*** Opening Records for the exercise ***

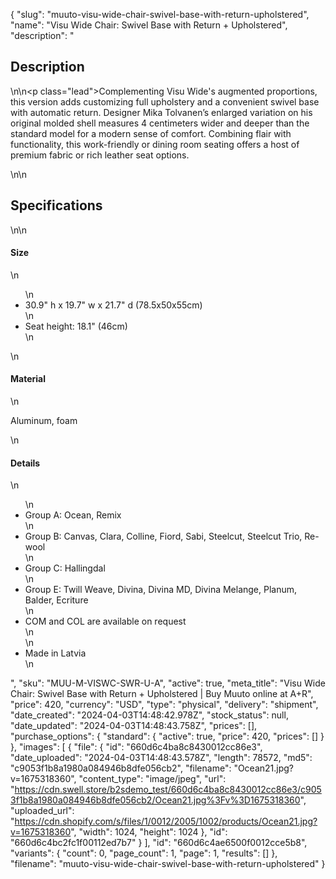 {
  "slug": "muuto-visu-wide-chair-swivel-base-with-return-upholstered",
  "name": "Visu Wide Chair: Swivel Base with Return + Upholstered",
  "description": "<h2>Description</h2>\n<!-- split -->\n<p class=\"lead\">Complementing Visu Wide's augmented proportions, this version adds customizing full upholstery and a convenient swivel base with automatic return. Designer Mika Tolvanen’s enlarged variation on his original molded shell measures 4 centimeters wider and deeper than the standard model for a modern sense of comfort. Combining flair with functionality, this work-friendly or dining room seating offers a host of premium fabric or rich leather seat options.</p>\n<!-- split -->\n<h2>Specifications</h2>\n<!-- split -->\n<h4>Size</h4>\n<ul>\n<li>30.9\" h x 19.7\" w x 21.7\" d (78.5x50x55cm)</li>\n<li>Seat height: 18.1\" (46cm)</li>\n</ul>\n<h4>Material</h4>\n<p>Aluminum, foam</p>\n<h4>Details</h4>\n<ul>\n<li>Group A: Ocean, Remix</li>\n<li>Group B: Canvas, Clara, Colline, Fiord, Sabi, Steelcut, Steelcut Trio, Re-wool</li>\n<li>Group C: Hallingdal</li>\n<li>Group E: Twill Weave, Divina, Divina MD, Divina Melange, Planum, Balder, Ecriture</li>\n<li>COM and COL are available on request<br>\n</li>\n<li>Made in Latvia</li>\n</ul>",
  "sku": "MUU-M-VISWC-SWR-U-A",
  "active": true,
  "meta_title": "Visu Wide Chair: Swivel Base with Return + Upholstered | Buy Muuto online at A+R",
  "price": 420,
  "currency": "USD",
  "type": "physical",
  "delivery": "shipment",
  "date_created": "2024-04-03T14:48:42.978Z",
  "stock_status": null,
  "date_updated": "2024-04-03T14:48:43.758Z",
  "prices": [],
  "purchase_options": {
    "standard": {
      "active": true,
      "price": 420,
      "prices": []
    }
  },
  "images": [
    {
      "file": {
        "id": "660d6c4ba8c8430012cc86e3",
        "date_uploaded": "2024-04-03T14:48:43.578Z",
        "length": 78572,
        "md5": "c9053f1b8a1980a084946b8dfe056cb2",
        "filename": "Ocean21.jpg?v=1675318360",
        "content_type": "image/jpeg",
        "url": "https://cdn.swell.store/b2sdemo_test/660d6c4ba8c8430012cc86e3/c9053f1b8a1980a084946b8dfe056cb2/Ocean21.jpg%3Fv%3D1675318360",
        "uploaded_url": "https://cdn.shopify.com/s/files/1/0012/2005/1002/products/Ocean21.jpg?v=1675318360",
        "width": 1024,
        "height": 1024
      },
      "id": "660d6c4bc2fc1f00112ed7b7"
    }
  ],
  "id": "660d6c4ae6500f0012cce5b8",
  "variants": {
    "count": 0,
    "page_count": 1,
    "page": 1,
    "results": []
  },
  "filename": "muuto-visu-wide-chair-swivel-base-with-return-upholstered"
}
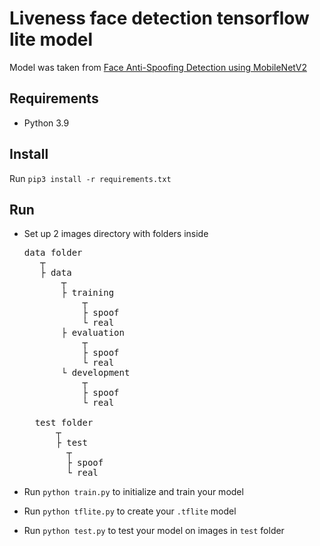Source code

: # Liveness face detection tensorflow lite model

Model was taken from [Face Anti-Spoofing Detection using MobileNetV2](https://www.kaggle.com/code/faber24/face-anti-spoofing-detection-using-mobilenetv2/notebook)

## Requirements

- Python 3.9

## Install

Run `pip3 install -r requirements.txt`

## Run

- Set up 2 images directory with folders inside

    <pre>data folder
     ┬
     ├ data
         ┬  
         ├ training
             ┬  
             ├ spoof  
             └ real 
         ├ evaluation  
             ┬  
             ├ spoof  
             └ real 
         └ development  
             ┬  
             ├ spoof  
             └ real
  
    test folder
        ┬
        ├ test
          ┬  
          ├ spoof  
          └ real
  </pre>

- Run `python train.py` to initialize and train your model
- Run `python tflite.py` to create your `.tflite` model
- Run `python test.py` to test your model on images in `test` folder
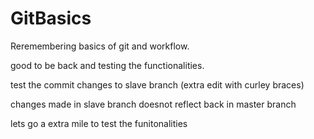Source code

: # GitBasics
Reremembering basics of git and workflow.

good to be back and testing the functionalities.

test the commit changes to slave branch (extra edit with curley braces)

changes made in slave branch doesnot reflect back in master branch

lets go a extra mile to test the funitonalities
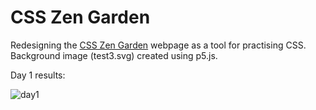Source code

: # CSS Zen Garden #

Redesigning the [CSS Zen Garden](http://www.csszengarden.com) webpage as a tool for practising CSS. Background image (test3.svg) created using p5.js. 

Day 1 results:

![day1](https://user-images.githubusercontent.com/47341093/54272808-8188f600-45d8-11e9-9f55-4903fa3b8140.png)

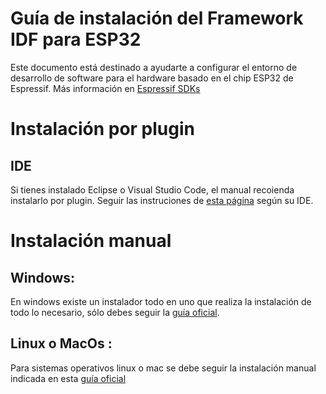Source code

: # Guía de instalación del Framework IDF para ESP32

Este documento está destinado a ayudarte a configurar el entorno de desarrollo de software para el hardware basado en el chip ESP32 de Espressif. Más información en [Espressif SDKs](https://www.espressif.com/en/products/sdks/esp-idf)


# Instalación por plugin
## IDE
Si tienes instalado Eclipse o Visual Studio Code, el manual recoienda instalarlo por plugin. Seguir las instruciones de [esta página](https://docs.espressif.com/projects/esp-idf/en/stable/esp32/get-started/index.html#ide) según su IDE.

# Instalación manual

## Windows:
En windows existe un instalador todo en uno que realiza la instalación de todo lo necesario, sólo debes seguir la [guía oficial](https://docs.espressif.com/projects/esp-idf/en/stable/esp32/get-started/windows-setup.html).

## Linux o MacOs :
Para sistemas operativos linux o mac se debe seguir la instalación manual indicada en esta [guía oficial](https://docs.espressif.com/projects/esp-idf/en/stable/esp32/get-started/linux-macos-setup.html#)

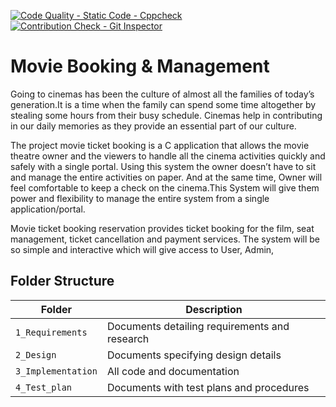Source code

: [![Code Quality - Static Code - Cppcheck](https://github.com/ShyamanandanRay/Mini_project-260225/actions/workflows/cppcheck.yml/badge.svg)](https://github.com/ShyamanandanRay/Mini_project-260225/actions/workflows/cppcheck.yml)
[![Contribution Check - Git Inspector](https://github.com/ShyamanandanRay/Mini_project-260225/actions/workflows/gitinspector.yml/badge.svg)](https://github.com/ShyamanandanRay/Mini_project-260225/actions/workflows/gitinspector.yml)

# Movie Booking & Management
Going to cinemas has been the culture of almost all the families of today’s generation.It is a time when the family can spend some time altogether by stealing some hours from their busy schedule. Cinemas help in contributing in our daily memories as they provide an essential part of our culture.

The project movie ticket booking is a C application that allows the movie theatre owner and the viewers to handle all the cinema activities quickly and safely with a single portal. Using this system the owner doesn’t have to sit and manage the entire activities on paper. And at the same time, Owner will feel comfortable to keep a check on the cinema.This System will give them power and flexibility to manage the entire system from a single application/portal.

Movie ticket booking reservation provides ticket booking for the film, seat management, ticket cancellation and payment services. The system will be so simple and interactive which will give access to User, Admin,


## Folder Structure
Folder             | Description
-------------------| -----------------------------------------
`1_Requirements`   | Documents detailing requirements and research
`2_Design`         | Documents specifying design details
`3_Implementation` | All code and documentation
`4_Test_plan`      | Documents with test plans and procedures


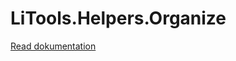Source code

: ﻿# LiTools.Helpers.Organize


[Read dokumentation](/Documentation/Organize\LiTools.Helpers.Organize/README.md)

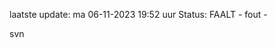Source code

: laatste update: 
ma 06-11-2023 19:52   uur 
Status: FAALT - fout - 
<div class="service R">svn</div>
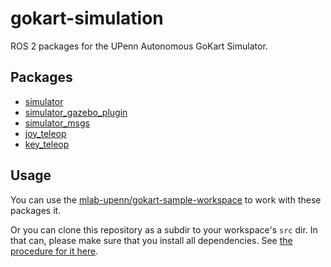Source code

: # gokart-simulation

ROS 2 packages for the UPenn Autonomous GoKart Simulator.


## Packages

* [simulator](./simulator)
* [simulator_gazebo_plugin](./simulator_gazebo_plugin)
* [simulator_msgs](./simulator_msgs)
* [joy_teleop](./joy_teleop)
* [key_teleop](./key_teleop)


## Usage

You can use the [mlab-upenn/gokart-sample-workspace](https://github.com/mlab-upenn/gokart-sample-workspace)
to work with these packages it.

Or you can clone this repository as a subdir to your workspace's `src` dir. In that can, please make sure that you
install all dependencies.
See [the procedure for it here](https://github.com/mlab-upenn/gokart-sample-workspace#first-time-setup).
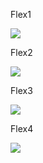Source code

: <p>Flex1</p>
<img src="https://i.ibb.co/pdLWJ9y/a1.png">
<p>Flex2</p>
<img src="https://i.ibb.co/9tY8CnH/a2.png">
<p>Flex3</p>
<img src="https://i.ibb.co/d2KWZK5/a3.png">
<p>Flex4</p>
<img src="https://i.ibb.co/PWcPzjS/a4.png">

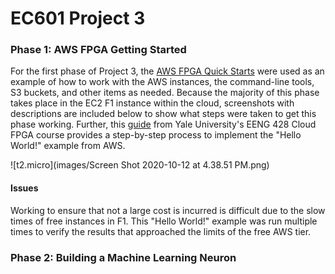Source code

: # EC601 Project 3

### Phase 1: AWS FPGA Getting Started

For the first phase of Project 3, the [AWS FPGA Quick Starts](https://github.com/aws/aws-fpga#quickstarts) were used as an example of how to work with the AWS instances, the command-line tools, S3 buckets, and other items as needed. Because the majority of this phase takes place in the EC2 F1 instance within the cloud, screenshots with descriptions are included below to show what steps were taken to get this phase working. Further, this [guide](https://caslab.csl.yale.edu/courses/EENG428/19-20a/tutorials/getting_started_hello_world.pdf) from Yale University's EENG 428 Cloud FPGA course provides a step-by-step process to implement the "Hello World!" example from AWS.

![t2.micro](images/Screen Shot 2020-10-12 at 4.38.51 PM.png)

#### **Issues**

Working to ensure that not a large cost is incurred is difficult due to the slow times of free instances in F1. This "Hello World!" example was run multiple times to verify the results that approached the limits of the free AWS tier.

### Phase 2: Building a Machine Learning Neuron
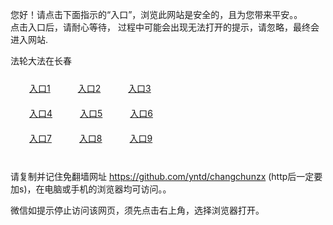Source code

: 您好！请点击下面指示的“入口”，浏览此网站是安全的，且为您带来平安。。 <br/>
点击入口后，请耐心等待， 过程中可能会出现无法打开的提示，请忽略，最终会进入网站. </br>

法轮大法在长春<br/>
<div style="padding:10px"><a style="margin:20px" target="_blank" href="https://d1fefpb0xnoer3.cloudfront.net/2Qpsp?znjqisb" id="ccLink1" rel="nofollow">入口1</a> <a target="_blank" style="margin:20px" href="https://d31uej4ongtg5r.cloudfront.net/2Qpsp?cddaqrrs" id="ccLink2" rel="nofollow">入口2</a> <a style="margin:20px" target="_blank" href="https://d17czmg4r1el9a.cloudfront.net/2Qpsp?rdxnolez" id="ccLink3" rel="nofollow">入口3</a></div>

<div style="padding:10px" ><a style="margin:20px" target="_blank" href="https://d1fefpb0xnoer3.cloudfront.net/2Qpsp?znjqisb" id="ccLink4" rel="nofollow">入口4</a> <a style="margin:20px" href="https://d31uej4ongtg5r.cloudfront.net/2Qpsp?cddaqrrs" target="_blank" id="ccLink5" rel="nofollow">入口5</a> <a style="margin:20px" href="https://d17czmg4r1el9a.cloudfront.net/2Qpsp?rdxnolez" target="_blank" id="ccLink6" rel="nofollow">入口6</a></div>

<div style="padding:10px"><a style="margin:20px" target="_blank" href="https://d1fefpb0xnoer3.cloudfront.net/2Qpsp?znjqisb" id="ccLink7" rel="nofollow">入口7</a> <a style="margin:20px" href="https://d31uej4ongtg5r.cloudfront.net/2Qpsp?cddaqrrs" target="_blank" id="ccLink8" rel="nofollow">入口8</a> <a style="margin:20px" target="_blank" href="https://d17czmg4r1el9a.cloudfront.net/2Qpsp?rdxnolez" id="ccLink9" rel="nofollow">入口9</a></div>

<br/>



请复制并记住免翻墙网址 https://github.com/yntd/changchunzx (http后一定要加s)，在电脑或手机的浏览器均可访问。。<br/>

微信如提示停止访问该网页，须先点击右上角，选择浏览器打开。
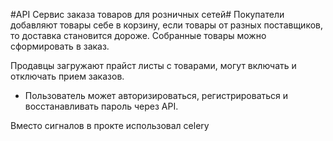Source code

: #API Сервис заказа товаров для розничных сетей#
Покупатели добавляют товары себе в корзину, если товары от разных поставщиков, то 
доставка становится дороже. Собранные товары можно сформировать в заказ.

Продавцы загружают прайст листы с товарами, могут включать и отключать прием заказов.

* Пользователь может авторизироваться, регистрироваться и восстанавливать пароль через API.

Вместо сигналов в прокте использовал celery 

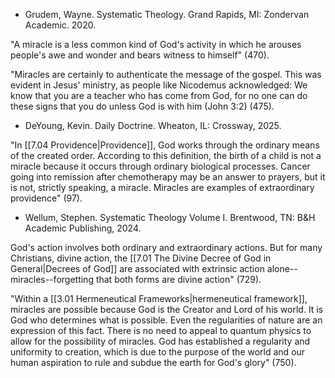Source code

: - Grudem, Wayne. Systematic Theology. Grand Rapids, MI: Zondervan Academic. 2020.

"A miracle is a less common kind of God's activity in which he arouses people's awe and wonder and bears witness to himself" (470).

"Miracles are certainly to authenticate the message of the gospel. This was evident in Jesus' ministry, as people like Nicodemus acknowledged: We know that you are a teacher who has come from God, for no one can do these signs that you do unless God is with him (John 3:2) (475).

- DeYoung, Kevin. Daily Doctrine. Wheaton, IL: Crossway, 2025.

"In [[7.04 Providence|Providence]], God works through the ordinary means of the created order. According to this definition, the birth of a child is not a miracle because it occurs through ordinary biological processes. Cancer going into remission after chemotherapy may be an answer to prayers, but it is not, strictly speaking, a miracle. Miracles are examples of extraordinary providence" (97).

- Wellum, Stephen. Systematic Theology Volume I. Brentwood, TN: B&H Academic Publishing, 2024.

God's action involves both ordinary and extraordinary actions. But for many Christians, divine action, the [[7.01 The Divine Decree of God in General|Decrees of God]] are associated with extrinsic action alone--miracles--forgetting that both forms are divine action" (729).

"Within a [[3.01 Hermeneutical Frameworks|hermeneutical framework]], miracles are possible because God is the Creator and Lord of his world. It is God who determines what is possible. Even the regularities of nature are an expression of this fact. There is no need to appeal to quantum physics to allow for the possibility of miracles. God has established a regularity and uniformity to creation, which is due to the purpose of the world and our human aspiration to rule and subdue the earth for God's glory" (750).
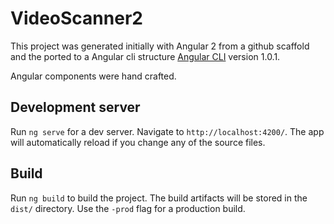 # VideoScanner2

This project was generated initially with Angular 2 from a github scaffold and the ported to a Angular cli structure [Angular CLI](https://github.com/angular/angular-cli) version 1.0.1.

Angular components were hand crafted.

## Development server

Run `ng serve` for a dev server. Navigate to `http://localhost:4200/`. The app will automatically reload if you change any of the source files.

## Build

Run `ng build` to build the project. The build artifacts will be stored in the `dist/` directory. Use the `-prod` flag for a production build.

*** Closing Records for the exercise ***

Scan the material above for lines holding "padding" and copy each of them.

<div style="padding:10px"><a style="margin:20px" target="_blank" href="https://d1fefpb0xnoer3.cloudfront.net/2Qpsp?znjqisb" id="ccLink1" rel="nofollow">入口1</a> <a target="_blank" style="margin:20px" href="https://d31uej4ongtg5r.cloudfront.net/2Qpsp?cddaqrrs" id="ccLink2" rel="nofollow">入口2</a> <a style="margin:20px" target="_blank" href="https://d17czmg4r1el9a.cloudfront.net/2Qpsp?rdxnolez" id="ccLink3" rel="nofollow">入口3</a></div>
<div style="padding:10px" ><a style="margin:20px" target="_blank" href="https://d1fefpb0xnoer3.cloudfront.net/2Qpsp?znjqisb" id="ccLink4" rel="nofollow">入口4</a> <a style="margin:20px" href="https://d31uej4ongtg5r.cloudfront.net/2Qpsp?cddaqrrs" target="_blank" id="ccLink5" rel="nofollow">入口5</a> <a style="margin:20px" href="https://d17czmg4r1el9a.cloudfront.net/2Qpsp?rdxnolez" target="_blank" id="ccLink6" rel="nofollow">入口6</a></div>
<div style="padding:10px"><a style="margin:20px" target="_blank" href="https://d1fefpb0xnoer3.cloudfront.net/2Qpsp?znjqisb" id="ccLink7" rel="nofollow">入口7</a> <a style="margin:20px" href="https://d31uej4ongtg5r.cloudfront.net/2Qpsp?cddaqrrs" target="_blank" id="ccLink8" rel="nofollow">入口8</a> <a style="margin:20px" target="_blank" href="https://d17czmg4r1el9a.cloudfront.net/2Qpsp?rdxnolez" id="ccLink9" rel="nofollow">入口9</a></div>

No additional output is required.